I have heard the expression, “I’m in a stew”. It’s not common. It describes a negative feeling we can have. We are swirling around. The events of life are all blending together and the definites of joy, goals, priorities or loves are not setting our compass. Life is just one course, and the solution is not adding a bit more spice!
Our Scriptures this week, today, and the feast day of St. Teresa Benedicta of the Cross, Edith Stein, may speak to us in moments when we crave something solid.
This is the week of the Transfiguration. Tuesday, we heard Luke tell that event. Today and yesterday we hear what leads up to the Transfiguration in Matthew’s gospel. There is the first prediction of the passion, the rebuke to Peter after he acknowledges Jesus as Messiah (Peter and the disciples cannot comprehend that Messiah will suffer and so sagely suggest it be omitted!), Jesus then teaches all of us to follow him, taking up our cross. We must lose our life. Can we think of something to exchange for it? These are gospels that swirl us around.

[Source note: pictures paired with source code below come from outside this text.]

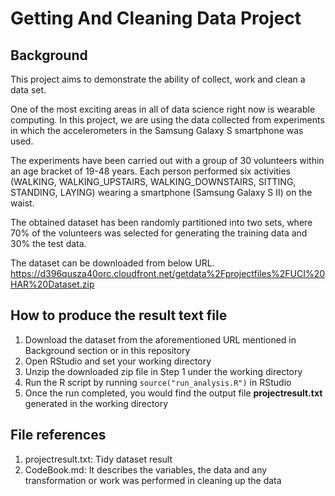 # Getting And Cleaning Data Project

## Background 
This project aims to demonstrate the ability of collect, work and clean a data set. 

One of the most exciting areas in all of data science right now is wearable computing. 
In this project, we are using the data collected from experiments in which the accelerometers in the Samsung Galaxy S smartphone was used. 

The experiments have been carried out with a group of 30 volunteers within an age bracket of 19-48 years. 
Each person performed six activities (WALKING, WALKING_UPSTAIRS, WALKING_DOWNSTAIRS, SITTING, STANDING, LAYING) wearing a smartphone (Samsung Galaxy S II) on the waist.

The obtained dataset has been randomly partitioned into two sets, where 70% of the volunteers was selected for generating the training data and 30% the test data. 

The dataset can be downloaded from below URL.
https://d396qusza40orc.cloudfront.net/getdata%2Fprojectfiles%2FUCI%20HAR%20Dataset.zip

## How to produce the result text file
1. Download the dataset from the aforementioned URL mentioned in Background section or in this repository
2. Open RStudio and set your working directory
3. Unzip the downloaded zip file in Step 1 under the working directory 
4. Run the R script by running `source("run_analysis.R")` in RStudio
5. Once the run completed, you would find the output file **projectresult.txt** generated in the working directory

## File references
1. projectresult.txt: Tidy dataset result
2. CodeBook.md: It describes the variables, the data and any transformation or work was performed in cleaning up the data
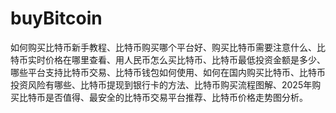 # buyBitcoin
如何购买比特币新手教程、比特币购买哪个平台好、购买比特币需要注意什么、比特币实时价格在哪里查看、用人民币怎么买比特币、比特币最低投资金额是多少、哪些平台支持比特币交易、比特币钱包如何使用、如何在国内购买比特币、比特币投资风险有哪些、比特币提现到银行卡的方法、比特币购买流程图解、2025年购买比特币是否值得、最安全的比特币交易平台推荐、比特币价格走势图分析。

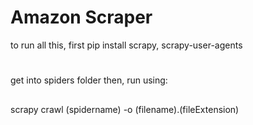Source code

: # Amazon Scraper
to run all this, first pip install scrapy, scrapy-user-agents 
#
get into spiders folder then, run using:
##
scrapy crawl (spidername) -o (filename).(fileExtension)

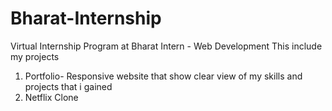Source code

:# Bharat-Internship
Virtual Internship Program at Bharat Intern - Web Development 
This include my projects
1. Portfolio- Responsive website that show clear view of my skills and projects that i gained
2. Netflix Clone 

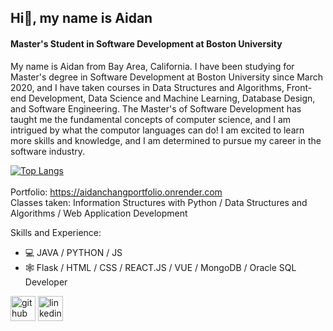 ## Hi👋,  my name is Aidan
#### Master's Student in Software Development at Boston University
My name is Aidan from Bay Area, California. I have been studying for Master's degree in Software Development at Boston University since March 2020, and I have taken courses in Data Structures and Algorithms, Front-end Development, Data Science and Machine Learning, Database Design, and Software Engineering. The Master's of Software Development has taught me the fundamental concepts of computer science, and I am intrigued by what the computor languages can do! I am excited to learn more skills and knowledge, and I am determined to pursue my career in the software industry.

[![Top Langs](https://github-readme-stats.vercel.app/api/top-langs/?username=aidanschang&layout=compact&theme=tokyonight)](https://github.com/anuraghazra/github-readme-stats)
<br />
<br />Portfolio: https://aidanchangportfolio.onrender.com
<br />Classes taken: Information Structures with Python / Data Structures and Algorithms / Web Application Development

Skills and Experience:
* 💻 JAVA / PYTHON / JS
* 🕸️ Flask / HTML / CSS / REACT.JS / VUE / MongoDB / Oracle SQL Developer

[<img src='https://cdn.jsdelivr.net/npm/simple-icons@3.0.1/icons/github.svg' alt='github' height='40'>](https://github.com/aidanschang)  [<img src='https://cdn.jsdelivr.net/npm/simple-icons@3.0.1/icons/linkedin.svg' alt='linkedin' height='40'>](https://www.linkedin.com/in/aidan-chang-b5197860/)  




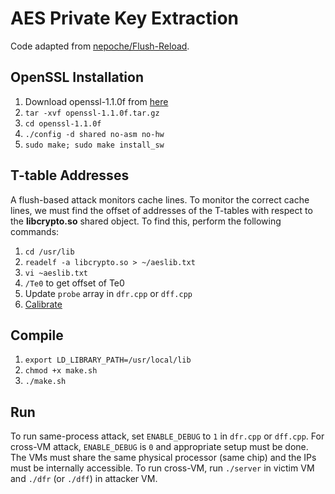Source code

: # AES Private Key Extraction

Code adapted from [nepoche/Flush-Reload](https://github.com/nepoche/Flush-Reload).

## OpenSSL Installation

1. Download openssl-1.1.0f from [here](https://www.openssl.org/source/old/)
2. `tar -xvf openssl-1.1.0f.tar.gz`
3. `cd openssl-1.1.0f`
4. `./config -d shared no-asm no-hw`
5. `sudo make; sudo make install_sw`

## T-table Addresses

A flush-based attack monitors cache lines. To monitor the correct cache lines, we must find the offset of addresses of the T-tables
with respect to the **libcrypto.so** shared object. To find this, perform the following commands:

1. `cd /usr/lib`
2. `readelf -a libcrypto.so > ~/aeslib.txt`
3. `vi ~aeslib.txt`
4. `/Te0` to get offset of Te0
5. Update `probe` array in `dfr.cpp` or `dff.cpp`
6. [Calibrate](../../calibration)

## Compile

1. `export LD_LIBRARY_PATH=/usr/local/lib`
2. `chmod +x make.sh`
3. `./make.sh`

## Run

To run same-process attack, set `ENABLE_DEBUG` to `1` in `dfr.cpp` or `dff.cpp`. For cross-VM attack, `ENABLE_DEBUG` is `0` and appropriate setup must be done. The VMs must share the same physical processor (same chip) and the IPs must be internally accessible. To run cross-VM, run `./server` in victim VM and `./dfr` (or `./dff`) in attacker VM.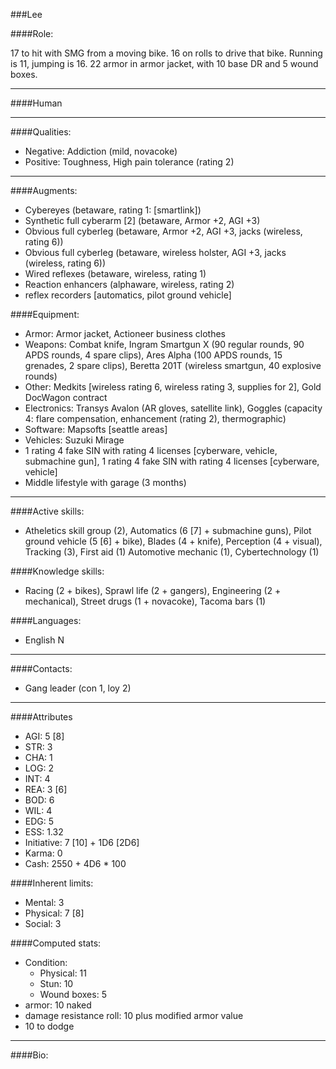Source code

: ###Lee

####Role:

17 to hit with SMG from a moving bike. 16 on rolls to drive that bike. Running is 11, jumping is 16. 22 armor in armor jacket, with 10 base DR and 5 wound boxes. 

____
####Human

____
####Qualities:

- Negative: Addiction (mild, novacoke)
- Positive: Toughness, High pain tolerance (rating 2)

____
####Augments:

- Cybereyes (betaware, rating 1: [smartlink])
- Synthetic full cyberarm \[2\] (betaware, Armor +2, AGI +3)
- Obvious full cyberleg (betaware, Armor +2, AGI +3, jacks (wireless, rating 6))
- Obvious full cyberleg (betaware, wireless holster, AGI +3, jacks (wireless, rating 6))
- Wired reflexes (betaware, wireless, rating 1)
- Reaction enhancers (alphaware, wireless, rating 2)
- reflex recorders [automatics, pilot ground vehicle]

####Equipment:

- Armor: Armor jacket, Actioneer business clothes
- Weapons: Combat knife, Ingram Smartgun X (90 regular rounds, 90 APDS rounds, 4 spare clips), Ares Alpha (100 APDS rounds, 15 grenades, 2 spare clips), Beretta 201T (wireless smartgun, 40 explosive rounds)
- Other: Medkits [wireless rating 6, wireless rating 3, supplies for 2], Gold DocWagon contract
- Electronics: Transys Avalon (AR gloves, satellite link), Goggles (capacity 4: flare compensation, enhancement (rating 2), thermographic)
- Software: Mapsofts [seattle areas]
- Vehicles: Suzuki Mirage
- 1 rating 4 fake SIN with rating 4 licenses [cyberware, vehicle, submachine gun], 1 rating 4 fake SIN with rating 4 licenses [cyberware, vehicle]
- Middle lifestyle with garage (3 months)

____
####Active skills:

- Atheletics skill group (2), Automatics (6 [7] + submachine guns), Pilot ground vehicle (5 [6] + bike), Blades (4 + knife), Perception (4 + visual), Tracking (3), First aid (1) Automotive mechanic (1), Cybertechnology (1)

####Knowledge skills:

- Racing (2 + bikes), Sprawl life (2 + gangers), Engineering (2 + mechanical), Street drugs (1 + novacoke), Tacoma bars (1)

####Languages:

- English N

____
####Contacts:

- Gang leader (con 1, loy 2)

____
####Attributes

- AGI: 5 [8]
- STR: 3
- CHA: 1
- LOG: 2
- INT: 4
- REA: 3 [6]
- BOD: 6
- WIL: 4
- EDG: 5
- ESS: 1.32
- Initiative: 7 [10] + 1D6 [2D6]
- Karma: 0
- Cash: 2550 + 4D6 * 100

####Inherent limits:

- Mental: 3
- Physical: 7 [8]
- Social: 3

####Computed stats:

- Condition:
	- Physical: 11
	- Stun: 10
	- Wound boxes: 5 
- armor: 10 naked
- damage resistance roll: 10 plus modified armor value
- 10 to dodge

____
####Bio:
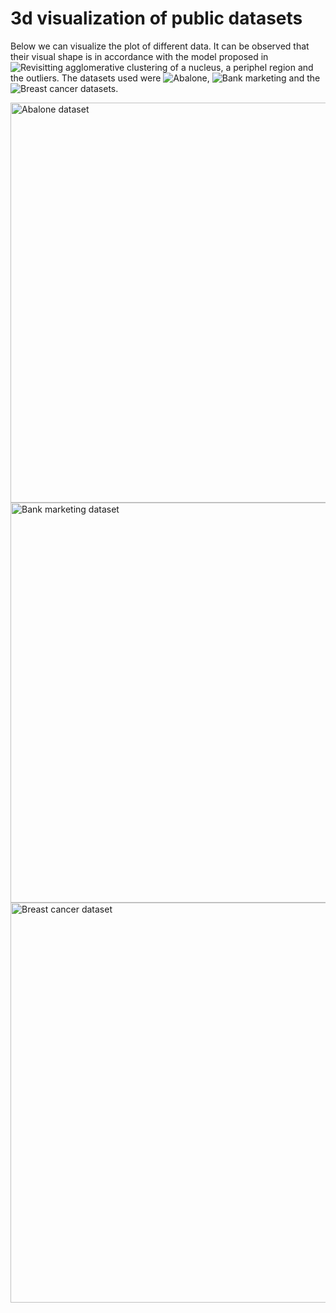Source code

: # 3d visualization of public datasets

Below we can visualize the plot of different data. It can be observed that their visual shape is in accordance with the model proposed in ![Revisitting agglomerative clustering](https://arxiv.org/abs/2005.07995) of a nucleus, a periphel region and the outliers. The datasets used were ![Abalone](https://archive.ics.uci.edu/ml/datasets/abalone), ![Bank marketing](https://archive.ics.uci.edu/ml/datasets/Bank+Marketing) and the ![Breast cancer](https://archive.ics.uci.edu/ml/datasets/Breast+Cancer+Wisconsin+(Diagnostic)) datasets.



<a href="https://archive.ics.uci.edu/ml/datasets/abalone">
<img src="https://github.com/ericktokuda/hieclust/raw/master/animations/abalone_055.gif" title="Abalone dataset" width="640">
</a>



<a href="https://archive.ics.uci.edu/ml/datasets/Bank+Marketing">
<img src="https://github.com/ericktokuda/hieclust/raw/master/animations/bank_marketing_430.gif" title="Bank marketing dataset" width="640">
</a>



<a href="https://archive.ics.uci.edu/ml/datasets/Breast+Cancer+Wisconsin+(Diagnostic)">
<img src="https://github.com/ericktokuda/hieclust/raw/master/animations/cancer_555.gif" title="Breast cancer dataset" width="640">
</a>

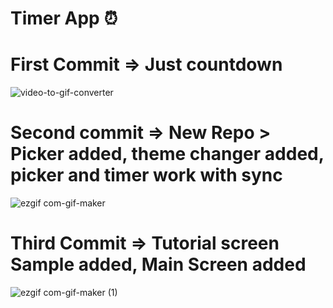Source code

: # Timer App ⏰

# First Commit => Just countdown

![video-to-gif-converter](https://user-images.githubusercontent.com/41589534/172076016-b09bab27-4f08-47c8-ac83-dfccbc9e8578.gif)











# Second commit => New Repo > Picker added, theme changer added, picker and timer work with sync
![ezgif com-gif-maker](https://user-images.githubusercontent.com/41589534/172075973-98c3b4ff-e2ec-4f66-b9bc-6fadeb48c80b.gif)





# Third Commit => Tutorial screen Sample added, Main Screen added

![ezgif com-gif-maker (1)](https://user-images.githubusercontent.com/41589534/173585573-bdd48d79-2895-4e09-ab33-c2793bb94a53.gif)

Teresa Benedicta of the Cross had just completed her final book when soldiers came on August 2nd to take her, and her sister Rosa, from the Carmelite convent in Echt, Netherlands. They marched them down the street and put on a train to Auschwitz, their papers stamped, NO APPEAL. The punishment was swift, execution on August 9th. Tangential witnesses tell a little of the events, but we know from other Jewish people who rode the trains to the camps of the degrading treatment and cruelty inflicted on innocent men, women, and children. What a vortex of meaningless horror to be sucked into. Philosopher that she was she must have rewritten in her mind the pages of her last book, “The Science of the Cross” with these final experiences. A witness offers evidence of a commanding presence in a railroad yard at night, calling, really ordering water be bought to help her companions. With Rosa and a Sister of St. Joseph of Trevere, she went into the gas chamber to be one with her Jewish brothers and sisters.
Whatever our ‘being in a stew’ is, may the Scriptures nourish us, and the intercession, life, and death of Edith Stein help us. When life swirls around us, all that nourishes us, perhaps indistinguishable, is here. Take up the Cross, in losing life we will find.
Fr. William Murphy, CP is the pastor of Immaculate Conception parish in Jamaica, New York.